- Exercise instructions -
Every entry should be repeated exactly. Omit the pictures.

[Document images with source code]
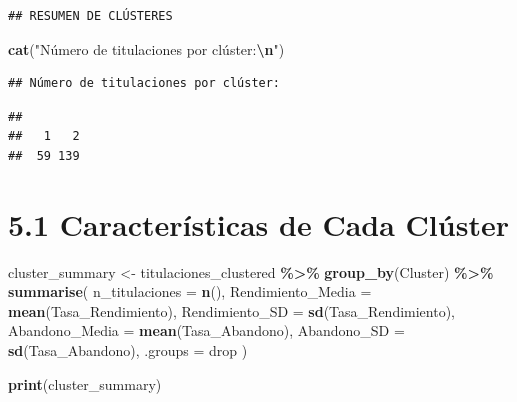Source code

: \documentclass[
]{article}
\newenvironment{Shaded}{\begin{snugshade}}{\end{snugshade}}
\newcommand{\AttributeTok}[1]{\textcolor[rgb]{0.13,0.29,0.53}{#1}}
\newcommand{\FunctionTok}[1]{\textcolor[rgb]{0.13,0.29,0.53}{\textbf{#1}}}
\newcommand{\NormalTok}[1]{#1}
\newcommand{\OtherTok}[1]{\textcolor[rgb]{0.56,0.35,0.01}{#1}}
\newcommand{\SpecialCharTok}[1]{\textcolor[rgb]{0.81,0.36,0.00}{\textbf{#1}}}
\newcommand{\StringTok}[1]{\textcolor[rgb]{0.31,0.60,0.02}{#1}}
\begin{document}
\begin{verbatim}
## RESUMEN DE CLÚSTERES
\end{verbatim}

\begin{Shaded}
\begin{Highlighting}[]
\FunctionTok{cat}\NormalTok{(}\StringTok{"Número de titulaciones por clúster:}\SpecialCharTok{\textbackslash{}n}\StringTok{"}\NormalTok{)}
\end{Highlighting}
\end{Shaded}

\begin{verbatim}
## Número de titulaciones por clúster:
\end{verbatim}

\begin{Shaded}
\end{Shaded}

\begin{verbatim}
## 
##   1   2 
##  59 139
\end{verbatim}

\section{5.1 Características de Cada
Clúster}\label{caracteruxedsticas-de-cada-cluxfaster}

\begin{Shaded}
\begin{Highlighting}[]
\NormalTok{cluster\_summary }\OtherTok{\textless{}{-}}\NormalTok{ titulaciones\_clustered }\SpecialCharTok{\%\textgreater{}\%}
  \FunctionTok{group\_by}\NormalTok{(Cluster) }\SpecialCharTok{\%\textgreater{}\%}
  \FunctionTok{summarise}\NormalTok{(}
    \AttributeTok{n\_titulaciones =} \FunctionTok{n}\NormalTok{(),}
    \AttributeTok{Rendimiento\_Media =} \FunctionTok{mean}\NormalTok{(Tasa\_Rendimiento),}
    \AttributeTok{Rendimiento\_SD =} \FunctionTok{sd}\NormalTok{(Tasa\_Rendimiento),}
    \AttributeTok{Abandono\_Media =} \FunctionTok{mean}\NormalTok{(Tasa\_Abandono),}
    \AttributeTok{Abandono\_SD =} \FunctionTok{sd}\NormalTok{(Tasa\_Abandono),}
    \AttributeTok{.groups =} \StringTok{\textquotesingle{}drop\textquotesingle{}}
\NormalTok{  )}

\FunctionTok{print}\NormalTok{(cluster\_summary)}
\end{Highlighting}
\end{Shaded}
\end{document}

- Finished task -
Source code

: \documentclass[
]{article}
\newenvironment{Shaded}{\begin{snugshade}}{\end{snugshade}}
\newcommand{\AttributeTok}[1]{\textcolor[rgb]{0.13,0.29,0.53}{#1}}
\newcommand{\FunctionTok}[1]{\textcolor[rgb]{0.13,0.29,0.53}{\textbf{#1}}}
\newcommand{\NormalTok}[1]{#1}
\newcommand{\OtherTok}[1]{\textcolor[rgb]{0.56,0.35,0.01}{#1}}
\newcommand{\SpecialCharTok}[1]{\textcolor[rgb]{0.81,0.36,0.00}{\textbf{#1}}}
\newcommand{\StringTok}[1]{\textcolor[rgb]{0.31,0.60,0.02}{#1}}
\begin{document}
\begin{verbatim}
## RESUMEN DE CLÚSTERES
\end{verbatim}

\begin{Shaded}
\begin{Highlighting}[]
\FunctionTok{cat}\NormalTok{(}\StringTok{"Número de titulaciones por clúster:}\SpecialCharTok{\textbackslash{}n}\StringTok{"}\NormalTok{)}
\end{Highlighting}
\end{Shaded}

\begin{verbatim}
## Número de titulaciones por clúster:
\end{verbatim}

\begin{Shaded}
\end{Shaded}

\begin{verbatim}
## 
##   1   2 
##  59 139
\end{verbatim}

\section{5.1 Características de Cada
Clúster}\label{caracteruxedsticas-de-cada-cluxfaster}

\begin{Shaded}
\begin{Highlighting}[]
\NormalTok{cluster\_summary }\OtherTok{\textless{}{-}}\NormalTok{ titulaciones\_clustered }\SpecialCharTok{\%\textgreater{}\%}
  \FunctionTok{group\_by}\NormalTok{(Cluster) }\SpecialCharTok{\%\textgreater{}\%}
  \FunctionTok{summarise}\NormalTok{(}
    \AttributeTok{n\_titulaciones =} \FunctionTok{n}\NormalTok{(),}
    \AttributeTok{Rendimiento\_Media =} \FunctionTok{mean}\NormalTok{(Tasa\_Rendimiento),}
    \AttributeTok{Rendimiento\_SD =} \FunctionTok{sd}\NormalTok{(Tasa\_Rendimiento),}
    \AttributeTok{Abandono\_Media =} \FunctionTok{mean}\NormalTok{(Tasa\_Abandono),}
    \AttributeTok{Abandono\_SD =} \FunctionTok{sd}\NormalTok{(Tasa\_Abandono),}
    \AttributeTok{.groups =} \StringTok{\textquotesingle{}drop\textquotesingle{}}
\NormalTok{  )}

\FunctionTok{print}\NormalTok{(cluster\_summary)}
\end{Highlighting}
\end{Shaded}
\end{document}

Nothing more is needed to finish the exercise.